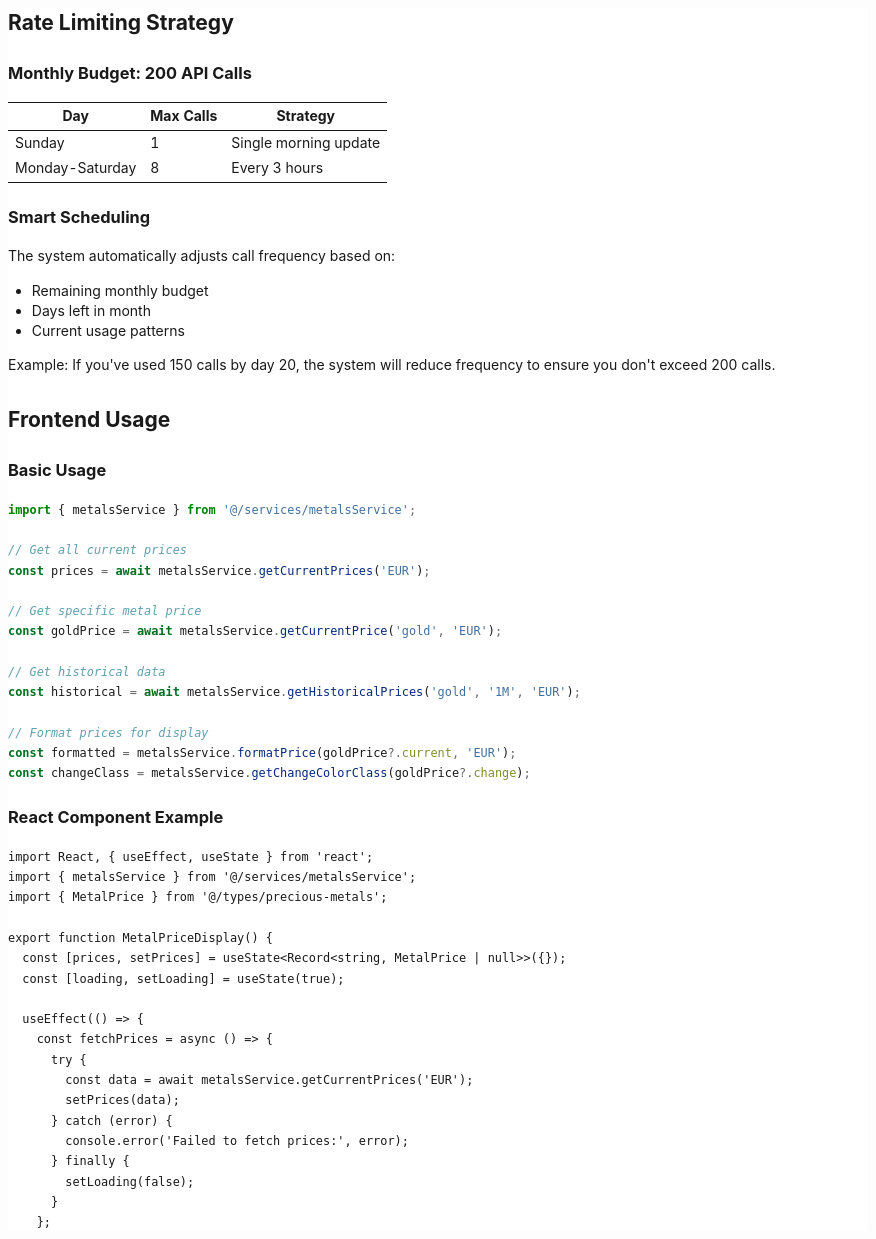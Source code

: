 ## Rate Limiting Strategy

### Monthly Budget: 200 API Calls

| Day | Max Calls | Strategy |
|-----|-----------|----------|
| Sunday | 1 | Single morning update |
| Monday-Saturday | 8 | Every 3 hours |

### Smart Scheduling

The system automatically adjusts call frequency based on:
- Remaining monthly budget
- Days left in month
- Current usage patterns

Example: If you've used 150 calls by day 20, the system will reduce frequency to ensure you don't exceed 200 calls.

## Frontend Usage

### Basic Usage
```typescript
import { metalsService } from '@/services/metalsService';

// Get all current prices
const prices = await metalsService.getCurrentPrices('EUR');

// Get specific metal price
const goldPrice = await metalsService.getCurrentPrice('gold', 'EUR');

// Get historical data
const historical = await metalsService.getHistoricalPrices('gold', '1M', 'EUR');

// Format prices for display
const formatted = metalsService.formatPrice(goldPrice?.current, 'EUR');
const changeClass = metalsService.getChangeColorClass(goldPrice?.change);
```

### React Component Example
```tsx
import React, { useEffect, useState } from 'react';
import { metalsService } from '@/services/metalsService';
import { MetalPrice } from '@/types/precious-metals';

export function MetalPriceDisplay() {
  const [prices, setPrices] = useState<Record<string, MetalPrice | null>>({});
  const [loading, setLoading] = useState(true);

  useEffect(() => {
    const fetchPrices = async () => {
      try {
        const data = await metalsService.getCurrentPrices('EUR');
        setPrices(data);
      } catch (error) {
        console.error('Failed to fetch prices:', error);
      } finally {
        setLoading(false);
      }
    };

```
◇ ◇ ◇ ◇
The copy should match the records above exactly, except that pictures are dropped.

Source code

: ## Rate Limiting Strategy

### Monthly Budget: 200 API Calls

| Day | Max Calls | Strategy |
|-----|-----------|----------|
| Sunday | 1 | Single morning update |
| Monday-Saturday | 8 | Every 3 hours |

### Smart Scheduling

The system automatically adjusts call frequency based on:
- Remaining monthly budget
- Days left in month
- Current usage patterns

Example: If you've used 150 calls by day 20, the system will reduce frequency to ensure you don't exceed 200 calls.

## Frontend Usage

### Basic Usage
```typescript
import { metalsService } from '@/services/metalsService';

// Get all current prices
const prices = await metalsService.getCurrentPrices('EUR');

// Get specific metal price
const goldPrice = await metalsService.getCurrentPrice('gold', 'EUR');

// Get historical data
const historical = await metalsService.getHistoricalPrices('gold', '1M', 'EUR');

// Format prices for display
const formatted = metalsService.formatPrice(goldPrice?.current, 'EUR');
const changeClass = metalsService.getChangeColorClass(goldPrice?.change);
```

### React Component Example
```tsx
import React, { useEffect, useState } from 'react';
import { metalsService } from '@/services/metalsService';
import { MetalPrice } from '@/types/precious-metals';

export function MetalPriceDisplay() {
  const [prices, setPrices] = useState<Record<string, MetalPrice | null>>({});
  const [loading, setLoading] = useState(true);

  useEffect(() => {
    const fetchPrices = async () => {
      try {
        const data = await metalsService.getCurrentPrices('EUR');
        setPrices(data);
      } catch (error) {
        console.error('Failed to fetch prices:', error);
      } finally {
        setLoading(false);
      }
    };

```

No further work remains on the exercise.